Moreover, patients were excluded if they were receiving any treatment that could influence liver function.

Treatment

The study drugs (D-002 or identical placebo tablets) were taken twice per day (at lunch and dinner) for 24 weeks, so that treated patients received D-002 100 mg/day, a dose within the range approved in humans [27].

Randomization was computer-generated using blocks and a 1/1 randomization ratio. Treatments were given in identical coded packages accordingly. Consumption of drugs with recognized or suggested antioxidant, liver protective, or hepatotoxic effects was not allowed.

Treatment compliance was assessed by counting the remaining tablets with respect to those that should be consumed in each period. To be acceptable, ≥ 85% of the tablets scheduled for a period must have been consumed. Diet adhesion was followed by using special chart records filled by patients and reviewed by doctors, and by recording body weight at each visit.

Efficacy variables

The primary endpoint was a significant reduction in liver fat infiltration as assessed by ultrasonography, as compared to the placebo recipients.

Secondary outcomes

The secondary endpoints were decreases in the HOMA index, insulin levels, and serum liver enzymes, increase in plasma total antioxidant status (TAS), and improved clinical symptoms as compared to the placebo.

Efficacy measurements

Ultrasonographic assessment

All patients underwent ultrasonography for liver steatosis after fasting for 10 to 12 hours. Ultrasound scans were performed by a trained operator who was blind to participants' group allocations.

Steatosis severity was scored using the following scale: 0 (normal echogenicity), 1 (mild), 2 (moderate), 3 (severe) [28]. Liver fat infiltration was considered mild when increased echogenicity plus augmented liver size was present, moderate if these two features were present plus sound attenuation, and severe if the walls of the portal vessels and the diaphragm were unseen.

Clinical evaluation

Patients were questioned about the evolution of their symptoms, such as abdominal discomfort or pain, abdominal bloating, and/or nausea.

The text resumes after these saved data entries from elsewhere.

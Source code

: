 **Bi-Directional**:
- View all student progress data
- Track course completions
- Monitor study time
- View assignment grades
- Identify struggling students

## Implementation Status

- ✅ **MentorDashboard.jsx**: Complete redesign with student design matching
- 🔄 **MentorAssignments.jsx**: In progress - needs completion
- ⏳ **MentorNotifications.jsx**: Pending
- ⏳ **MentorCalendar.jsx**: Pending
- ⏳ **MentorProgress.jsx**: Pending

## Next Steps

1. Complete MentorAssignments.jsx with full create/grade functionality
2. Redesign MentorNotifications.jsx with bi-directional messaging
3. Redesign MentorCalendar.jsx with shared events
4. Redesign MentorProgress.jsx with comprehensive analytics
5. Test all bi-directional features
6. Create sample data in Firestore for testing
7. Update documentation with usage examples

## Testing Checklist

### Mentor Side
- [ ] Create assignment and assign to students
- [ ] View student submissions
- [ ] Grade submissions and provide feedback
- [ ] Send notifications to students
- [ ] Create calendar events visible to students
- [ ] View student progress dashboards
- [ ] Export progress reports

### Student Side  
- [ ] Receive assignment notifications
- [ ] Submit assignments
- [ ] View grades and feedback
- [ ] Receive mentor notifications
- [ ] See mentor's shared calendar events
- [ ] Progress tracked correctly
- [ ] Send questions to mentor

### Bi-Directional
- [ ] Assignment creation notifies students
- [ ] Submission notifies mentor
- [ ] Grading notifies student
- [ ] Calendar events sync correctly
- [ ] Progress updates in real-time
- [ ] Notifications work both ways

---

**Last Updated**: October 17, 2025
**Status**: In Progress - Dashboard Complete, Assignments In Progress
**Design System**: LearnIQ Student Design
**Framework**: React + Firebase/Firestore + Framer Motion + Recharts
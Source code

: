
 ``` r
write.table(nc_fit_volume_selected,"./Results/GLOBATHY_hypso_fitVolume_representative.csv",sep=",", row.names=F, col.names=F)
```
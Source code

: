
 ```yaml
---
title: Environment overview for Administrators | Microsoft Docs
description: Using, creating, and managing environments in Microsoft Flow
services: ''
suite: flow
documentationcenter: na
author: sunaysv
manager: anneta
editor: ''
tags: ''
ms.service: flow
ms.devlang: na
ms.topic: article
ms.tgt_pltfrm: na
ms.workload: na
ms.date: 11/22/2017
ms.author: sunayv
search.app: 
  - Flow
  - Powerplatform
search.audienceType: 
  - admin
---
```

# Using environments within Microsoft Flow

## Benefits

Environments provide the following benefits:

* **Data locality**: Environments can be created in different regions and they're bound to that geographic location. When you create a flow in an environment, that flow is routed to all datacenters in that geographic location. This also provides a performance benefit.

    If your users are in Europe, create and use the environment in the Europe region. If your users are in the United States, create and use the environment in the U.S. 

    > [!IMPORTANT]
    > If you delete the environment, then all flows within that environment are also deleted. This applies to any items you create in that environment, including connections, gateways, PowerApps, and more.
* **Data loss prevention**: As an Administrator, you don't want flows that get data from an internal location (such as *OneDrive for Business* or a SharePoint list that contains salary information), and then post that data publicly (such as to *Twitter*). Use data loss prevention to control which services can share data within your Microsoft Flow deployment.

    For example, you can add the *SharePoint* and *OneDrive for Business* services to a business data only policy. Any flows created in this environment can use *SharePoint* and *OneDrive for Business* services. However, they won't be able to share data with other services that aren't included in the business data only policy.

The changes were classified as follows: improved, worsened or unchanged.

Safety and tolerability

Data from the physical examination (determination of bodyweight, BMI, pulse rate, and arterial pressure), laboratory tests and requests for AE were used for the safety and tolerability analysis. AE was predefined as mild when it did not require the withdrawal of study medication, moderate when it required therapy discontinuation according to physicians' criteria and/or specific treatment of the AE, and serious when it led to or prolonged hospitalization, which could be fatal or nonfatal.

Laboratory analysis

Blood samples were drawn from 8:00 to 8:30 AM. After an overnight fasting of 12 hours, and aliquots were obtained for laboratory determinations.

Liver enzymes (ALT, aspartate aminotransferase [AST], γ glutamyl transferase [GGT], alkaline phosphatase [ALP]), serum glucose, creatinine, bilirubin, TC, high density lipoprotein cholesterol (HDL-C), and TG were determined by enzymatic methods using reagent kits (Roche, Basel, Switzerland). LDL-C values were calculated using the Friedewald equation [29]. Insulin levels were determined using radioimmunoassay and the prothrombin time with the routine laboratory method.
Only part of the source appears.